SOA (Service Oriented Architecture) as a modern approach to build distributed enterprise applications gives us many benefits, including resiliency and fault-tolerance. On the other hand, there are many new kinds of SOA-specific faults, like publishing, discovery, composition, binding or execution faults (as stated in A Fault Taxonomy for Service-Oriented Architecture). Error handling is one of the most important things to have services right designed and implemented (see article Error Handling Considerations in SOA Analysis & Design). In this article, I want to focus only on a small aspect of this broad subject: unexpected service behaviors which, if not properly handled by the client, can lead to application inaccessibility.

Example service client

Let’s have an example service client. It is written in Java using Jersey client. It contains some weaknesses, but it’s not an academic example — the following code was part of a real, production application used in one of the microservices in Allegro Group (class names are anonymized). Of course there are several ways and libraries useful for writing RESTful clients, but ideas mentioned in the article are general, Java+Jersey stack was chosen only as a real-live example.

public class ExampleClient {

    private WebTarget webTarget;

    public ExampleClient(Client client, String url) {
        this.webTarget = client.target(url);
    }

    public ExampleResource getExampleResource(String id)
        throws ExampleResourceNotFoundException, ExampleResourceUnavailableException {
        Response response = webTarget
            .path(String.format("resources/%s", id))
            .request(MediaType.APPLICATION_JSON)
            .get();
        if (response.getStatus() == Response.Status.NOT_FOUND.getStatusCode()) {
            throw new ExampleResourceNotFoundException(response.readEntity(String.class));
        }
        if (response.getStatus() != Response.Status.OK.getStatusCode()) {
            throw new ExampleResourceUnavailableException(response.readEntity(String.class));
        }
        return response.readEntity(ExampleResource.class);
    }
}

The client has an integration test written in Groovy based on Spock and Wiremock.
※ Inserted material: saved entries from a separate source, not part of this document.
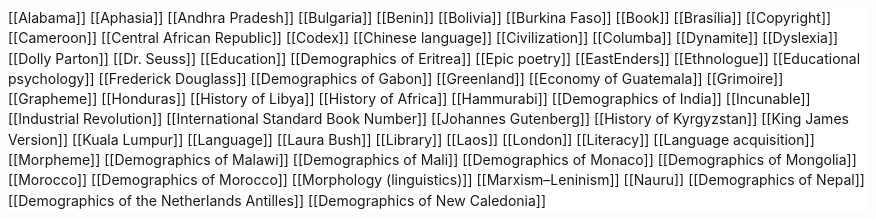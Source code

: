 [[Alabama]]
[[Aphasia]]
[[Andhra Pradesh]]
[[Bulgaria]]
[[Benin]]
[[Bolivia]]
[[Burkina Faso]]
[[Book]]
[[Brasília]]
[[Copyright]]
[[Cameroon]]
[[Central African Republic]]
[[Codex]]
[[Chinese language]]
[[Civilization]]
[[Columba]]
[[Dynamite]]
[[Dyslexia]]
[[Dolly Parton]]
[[Dr. Seuss]]
[[Education]]
[[Demographics of Eritrea]]
[[Epic poetry]]
[[EastEnders]]
[[Ethnologue]]
[[Educational psychology]]
[[Frederick Douglass]]
[[Demographics of Gabon]]
[[Greenland]]
[[Economy of Guatemala]]
[[Grimoire]]
[[Grapheme]]
[[Honduras]]
[[History of Libya]]
[[History of Africa]]
[[Hammurabi]]
[[Demographics of India]]
[[Incunable]]
[[Industrial Revolution]]
[[International Standard Book Number]]
[[Johannes Gutenberg]]
[[History of Kyrgyzstan]]
[[King James Version]]
[[Kuala Lumpur]]
[[Language]]
[[Laura Bush]]
[[Library]]
[[Laos]]
[[London]]
[[Literacy]]
[[Language acquisition]]
[[Morpheme]]
[[Demographics of Malawi]]
[[Demographics of Mali]]
[[Demographics of Monaco]]
[[Demographics of Mongolia]]
[[Morocco]]
[[Demographics of Morocco]]
[[Morphology (linguistics)]]
[[Marxism–Leninism]]
[[Nauru]]
[[Demographics of Nepal]]
[[Demographics of the Netherlands Antilles]]
[[Demographics of New Caledonia]]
Describing integration tests in general or libraries used in code samples is out of the scope of this article, but you can watch two interesting presentations of my colleagues from Allegro:

You can also read about other testing tools in Testing RESTful services and their clients by Rafał Głowiński.

class ExampleClientSpec extends Specification {

    public static final String ID = "1234"
    def exampleClient = new ExampleClient(ClientBuilder.newClient(), 'http://localhost:8089')

    @Rule
    WireMockRule wireMockRule = new WireMockRule(8089);

    def "should perform successful get request"() {
        given:
        wireMockRule.
        stubFor(get(urlEqualTo("/resources/" + ID))
            .willReturn(aResponse()
            .withStatus(200)
            .withHeader("Content-Type", MediaType.APPLICATION_JSON)
            .withBody('{"type":"Monitory", "attributeGroupId": "46541684664"}')))

        when:
        def resource = exampleClient.getExampleResource(ID)

        then:
        resource.getType() == "Monitory"
        resource.getAttributeGroupId() == "46541684664"
    }

    @Unroll
    def "should throw #exception on #statusCode response while retrieving resource"() {
        given:
        stubFor(get(urlEqualTo("/resources/" + ID))
            .willReturn(aResponse()
            .withStatus(statusCode)
            .withHeader("Content-Type", MediaType.APPLICATION_JSON)))

        when:
        exampleClient.getExampleResource(ID)

        then:
        thrown(exception)

        where:
        statusCode | exception
        404        | ExampleResourceNotFoundException
        500        | ExampleResourceUnavailableException
    }
}

At a first glance everything is OK — the client is tested against different statuses returned by REST service. But in the real world, there are many more things that could go wrong…

Server has gone away

In the service-oriented approach, we use discovery service to get actual instance URL. Microservice instances with long response times or not responding at all are cut off. However, it takes some time to unregister such instances from discovery service by monitoring tools. After a sudden crash (think about physical server failure, disconnection from network or DNS issue), for some time there is a big chance that your client will try to connect to a non-functioning instance.

You can simulate this situation in Wiremock — just disable the stubbed server in a test case:

def "should handle server fault on retrieving resource"() {
    given:
    wireMockRule.stop()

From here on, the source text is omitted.